*** Opening of Task inputs ***

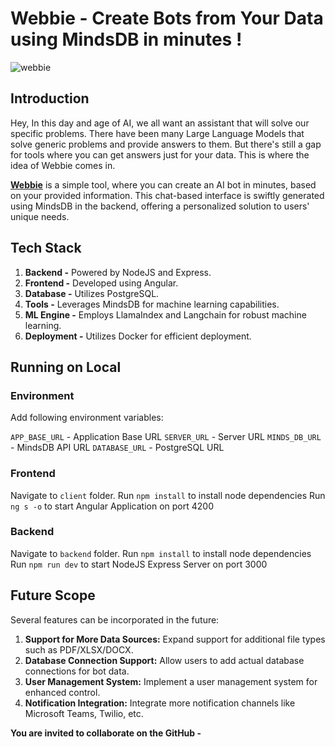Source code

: # Webbie - Create Bots from Your Data using MindsDB in minutes !

![webbie](https://webbie.amitwani.dev/api/file/download/webbie.png)

## Introduction

Hey, In this day and age of AI, we all want an assistant that will solve our specific problems. There have been many Large Language Models that solve generic problems and provide answers to them. But there's still a gap for tools where you can get answers just for your data. This is where the idea of Webbie comes in.

[**Webbie**](https://webbie.amitwani.dev) is a simple tool, where you can create an AI bot in minutes, based on your provided information. This chat-based interface is swiftly generated using MindsDB in the backend, offering a personalized solution to users' unique needs.

## Tech Stack

1. **Backend -** Powered by NodeJS and Express.    
2. **Frontend -** Developed using Angular.
3. **Database -** Utilizes PostgreSQL.
4. **Tools -** Leverages MindsDB for machine learning capabilities.
5. **ML Engine -** Employs LlamaIndex and Langchain for robust machine learning.
6. **Deployment -** Utilizes Docker for efficient deployment.

## Running on Local

### Environment

Add following environment variables:

`APP_BASE_URL` - Application Base URL
`SERVER_URL` - Server URL
`MINDS_DB_URL` - MindsDB API URL 
`DATABASE_URL` - PostgreSQL URL

### Frontend
Navigate to `client` folder.
Run `npm install` to install node dependencies
Run `ng s -o` to start Angular Application on port 4200

### Backend
Navigate to `backend` folder.
Run `npm install` to install node dependencies
Run `npm run dev` to start NodeJS Express Server on port 3000

## Future Scope

Several features can be incorporated in the future:

1. **Support for More Data Sources:** Expand support for additional file types such as PDF/XLSX/DOCX.
2. **Database Connection Support:** Allow users to add actual database connections for bot data.
3. **User Management System:** Implement a user management system for enhanced control.
4. **Notification Integration:** Integrate more notification channels like Microsoft Teams, Twilio, etc.
    

**You are invited to collaborate on the GitHub -**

*** Close of Task inputs ***

• [Problem]: Could you set down the records above exactly, skipping any picture?

• [Exercise solution]:
Source code

: # Webbie - Create Bots from Your Data using MindsDB in minutes !

![webbie](https://webbie.amitwani.dev/api/file/download/webbie.png)

## Introduction

Hey, In this day and age of AI, we all want an assistant that will solve our specific problems. There have been many Large Language Models that solve generic problems and provide answers to them. But there's still a gap for tools where you can get answers just for your data. This is where the idea of Webbie comes in.

[**Webbie**](https://webbie.amitwani.dev) is a simple tool, where you can create an AI bot in minutes, based on your provided information. This chat-based interface is swiftly generated using MindsDB in the backend, offering a personalized solution to users' unique needs.

## Tech Stack

1. **Backend -** Powered by NodeJS and Express.    
2. **Frontend -** Developed using Angular.
3. **Database -** Utilizes PostgreSQL.
4. **Tools -** Leverages MindsDB for machine learning capabilities.
5. **ML Engine -** Employs LlamaIndex and Langchain for robust machine learning.
6. **Deployment -** Utilizes Docker for efficient deployment.

## Running on Local

### Environment

Add following environment variables:

`APP_BASE_URL` - Application Base URL
`SERVER_URL` - Server URL
`MINDS_DB_URL` - MindsDB API URL 
`DATABASE_URL` - PostgreSQL URL

### Frontend
Navigate to `client` folder.
Run `npm install` to install node dependencies
Run `ng s -o` to start Angular Application on port 4200

### Backend
Navigate to `backend` folder.
Run `npm install` to install node dependencies
Run `npm run dev` to start NodeJS Express Server on port 3000

## Future Scope

Several features can be incorporated in the future:

1. **Support for More Data Sources:** Expand support for additional file types such as PDF/XLSX/DOCX.
2. **Database Connection Support:** Allow users to add actual database connections for bot data.
3. **User Management System:** Implement a user management system for enhanced control.
4. **Notification Integration:** Integrate more notification channels like Microsoft Teams, Twilio, etc.
    

**You are invited to collaborate on the GitHub -**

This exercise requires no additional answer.